Giorgio Gabanizza con la sua bici, pedalando senza fretta per la sua Verona come se il tempo non contasse, ha attraversato due secoli. Ha percorso la seconda metà del ‘900, iniziando, a fare politica da adolescente ed ha continuato coerente il suo percorso nel terzo millennio, sempre in bicicletta e politicamente impegnato, modulando l’attività a seconda delle stagioni della vita, e sempre su posizioni di una sinistra vera, impiantata saldamente sui principi del marxismo.
” Nel 1957 mi sono iscritto al Partito Socialista, nel ’64 ho aderito alla scissione del Psiup – racconta- che nel ’72 è entrato nel Partito Comunista dove sono rimasto nelle successive varianti Pds e Ds.
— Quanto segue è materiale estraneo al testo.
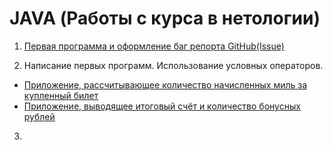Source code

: # JAVA (Работы с курса в нетологии)

1. [Первая программа и оформление баг репорта GitHub(Issue)](https://github.com/VladikKat/1.The-first-program-in-Java.-Making-a-bug-report-on-GitHub-Issue-)
   
2. Написание первых программ. Использование условных операторов.
- [Приложение, рассчитывающее количество начисленных миль за купленный билет](https://github.com/VladikKat/Bonusi_bilet_NA_samolet/tree/main)
- [Приложение, выводящее итоговый счёт и количество бонусных рублей](https://github.com/VladikKat/Bonusi_za-oplaty-svazi/tree/main)
  
3.
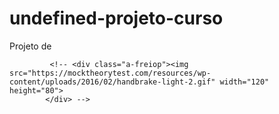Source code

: # undefined-projeto-curso
Projeto de 
<!-- <div class="alertas">
                <div class="a-pisca"><img src="https://triniradio.net/img/article/77/what-15-symbols-on-your-cars-dashboard-mean-10.jpg" width="100" height="80">
            </div> -->

             <!-- <div class="a-freiop"><img src="https://mocktheorytest.com/resources/wp-content/uploads/2016/02/handbrake-light-2.gif" width="120" height="80">
            </div> -->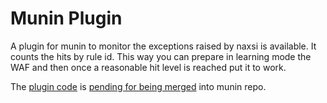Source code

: Munin Plugin
===============

A plugin for munin to monitor the exceptions raised by naxsi is available. It counts the hits by rule id. This way you can prepare in learning mode the WAF and then once a reasonable hit level is reached put it to work.

The [plugin code](https://github.com/patroqueeet/munin-contrib/blob/master/plugins/naxsi_exceptions/naxsi_exceptions) is [pending for being merged]([https://github.com/munin-monitoring/munin-plugin-gallery/issues/1](https://github.com/munin-monitoring/munin-plugin-gallery/issues/1)) into munin repo.
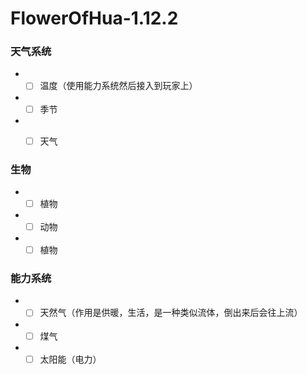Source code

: # FlowerOfHua-1.12.2


### 天气系统
  - -[ ] 温度（使用能力系统然后接入到玩家上）
  - -[ ] 季节
  - -[ ] 天气
  
  
### 生物
  - -[ ] 植物
  - -[ ] 动物
  - -[ ] 植物
  
### 能力系统
  - -[ ] 天然气（作用是供暖，生活，是一种类似流体，倒出来后会往上流）
  - -[ ] 煤气
  - -[ ] 太阳能（电力）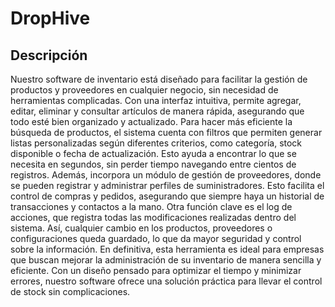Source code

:# DropHive

## Descripción
Nuestro software de inventario está diseñado para facilitar la gestión de productos y proveedores en cualquier negocio, sin necesidad de herramientas complicadas. Con una interfaz intuitiva, permite agregar, editar, eliminar y consultar artículos de manera rápida, asegurando que todo esté bien organizado y actualizado. Para hacer más eficiente la búsqueda de productos, el sistema cuenta con filtros que permiten generar listas personalizadas según diferentes criterios, como categoría, stock disponible o fecha de actualización. Esto ayuda a encontrar lo que se necesita en segundos, sin perder tiempo navegando entre cientos de registros. Además, incorpora un módulo de gestión de proveedores, donde se pueden registrar y administrar perfiles de suministradores. Esto facilita el control de compras y pedidos, asegurando que siempre haya un historial de transacciones y contactos a la mano. Otra función clave es el log de acciones, que registra todas las modificaciones realizadas dentro del sistema. Así, cualquier cambio en los productos, proveedores o configuraciones queda guardado, lo que da mayor seguridad y control sobre la información. En definitiva, esta herramienta es ideal para empresas que buscan mejorar la administración de su inventario de manera sencilla y eficiente. Con un diseño pensado para optimizar el tiempo y minimizar errores, nuestro software ofrece una solución práctica para llevar el control de stock sin complicaciones.
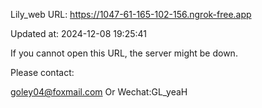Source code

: Lily_web URL: https://1047-61-165-102-156.ngrok-free.app

Updated at: 2024-12-08 19:25:41

If you cannot open this URL, the server might be down.

Please contact: 

goley04@foxmail.com Or Wechat:GL_yeaH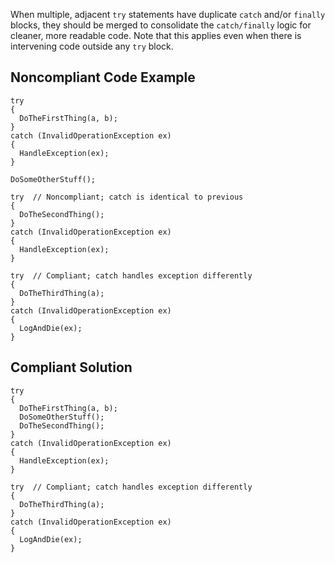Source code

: 
When multiple, adjacent `try` statements have duplicate `catch` and/or `finally` blocks, they should be merged to consolidate the `catch/finally` logic for cleaner, more readable code. Note that this applies even when there is intervening code outside any `try` block.

## Noncompliant Code Example


    try
    {
      DoTheFirstThing(a, b);
    }
    catch (InvalidOperationException ex)
    {
      HandleException(ex);
    }
    
    DoSomeOtherStuff();
    
    try  // Noncompliant; catch is identical to previous
    {
      DoTheSecondThing();
    }
    catch (InvalidOperationException ex)
    {
      HandleException(ex);
    }
    
    try  // Compliant; catch handles exception differently
    {
      DoTheThirdThing(a);
    }
    catch (InvalidOperationException ex)
    {
      LogAndDie(ex);
    }


## Compliant Solution


    try
    {
      DoTheFirstThing(a, b);
      DoSomeOtherStuff();
      DoTheSecondThing();
    }
    catch (InvalidOperationException ex)
    {
      HandleException(ex);
    }
    
    try  // Compliant; catch handles exception differently
    {
      DoTheThirdThing(a);
    }
    catch (InvalidOperationException ex)
    {
      LogAndDie(ex);
    }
Quando è stato fondato il Partito Democratico (fusione di ex pci ed ex dc) non vi sono entrato ed abbiamo cercato di dare una prospettiva politica alla sinistra, cercando di mettere insieme le sue diverse anime coniugandole con l’ambientalismo, da Sinistra Democratica a Sinistra Arcobaleno, da Sinistra Ecologia Libertà a Liberi e Uguali assieme a Fratoianni e Bersani,. Infine con Sinistra italiana tentiamo ancora, ostinatamente, di costruire una rete rosso-verde cercando di mettere insieme le diverse espressioni della sinistra e dell’ambientalismo”.
A guardarlo, Gabanizza si vede che è un intellettuale di sinistra. Con una caratteristica sostanziale: la conoscenza lui non l’ha chiacchierata nei salotti, ma l’ha declinata nell’attività politica che vive in maniera totalizzante, come altri della sua generazione, di sinistra o di destra poco importa. Laureato alla Facoltà di Sociologia di Trento, fucina di una parte importante della classe dirigente della sinistra, conduce le sue battaglie a vari livelli. Dal 1970 al 1980 è consigliere provinciale di Verona, dal 1980 al 1990 consigliere comunale di Verona e dal 1990 al 2000 consigliere regionale del Veneto. Attività supportata da una salda cultura che non ha mai cessato di coltivare e che recentemente lo ha portato a pubblicare anche un libro, “Stagioni ritrovate e Appunti per un poema“, poesie composte tra il 1960 e il 1965, in un’altra epoca, ma tutt’ora attuali.
“La mia – dice sintetizzando- è una sinistra plurale, democratica, rosso-verde, che punta alla difesa dei diritti dei lavoratori e dei diritti umani tenendo conto della difesa dell’ambiente in cui viviamo minacciato da un capitalismo che impoverisce i cittadini e distrugge la natura”.
E la sinistra di adesso?
“Mi permetto di ritenere che il PD è una variante del Pensiero Unico -risponde senza esitazione- su posizioni, talvolta progressiste, ma neo-liberiste. Per questo, quando si è costituito il Pd , con Giovanni Berlinguer, Fabio Mussi, Claudio Fava, Nichi Vendola e molte e molti altri non siamo entrati per fondare Sinistra Democratica che, nel tempo, per aggregare altre organizzazioni analoghe, ha cambiato nome ma non prospettive politiche.
Alla luce della sua esperienza qual è lo stato della democrazia oggi?
“Il sistema dominato dal Pensiero Unico la sta smantellando pezzo dopo pezzo. Un esempio è stata la riforma delle province: hanno mantenuto le medesime competenze ed hanno solo abolito il momento democratico dell’elezione dei consiglieri. Per non parlare del sistema maggioritario, dell’impossibilità dell’elettore di scegliere i propri rappresentanti con la preferenza, della trasformazione dei partiti che oggi sono nelle mani di un capo, privi di confronto e di democrazia interna, perdendo così il loro ruolo di mediatori fra il popolo e le istituzioni.”
Lei è stato per dieci anni consigliere regionale del Veneto dove il tema dell’autonomia è molto sentito. Qual è la sua posizione?
“Sono sostanzialmente favorevole all’autonomia perché porta più vicino ai cittadini la sede delle decisioni ed è quindi un compimento della democrazia. Però essendo la regione un ente legislativo e di coordinamento, l’amministrazione va lasciata al livello provinciale e comunale secondo il principio della sussidiarietà.”
E visto che mi parla del livello comunale: un suo giudizio sull’amministrazione Sboarina?
“E’ una amministrazione di destra assai divisa, debole, espressione della crisi complessiva del blocco di potere che comanda da anni Verona e della sua incapacità di rappresentanza.”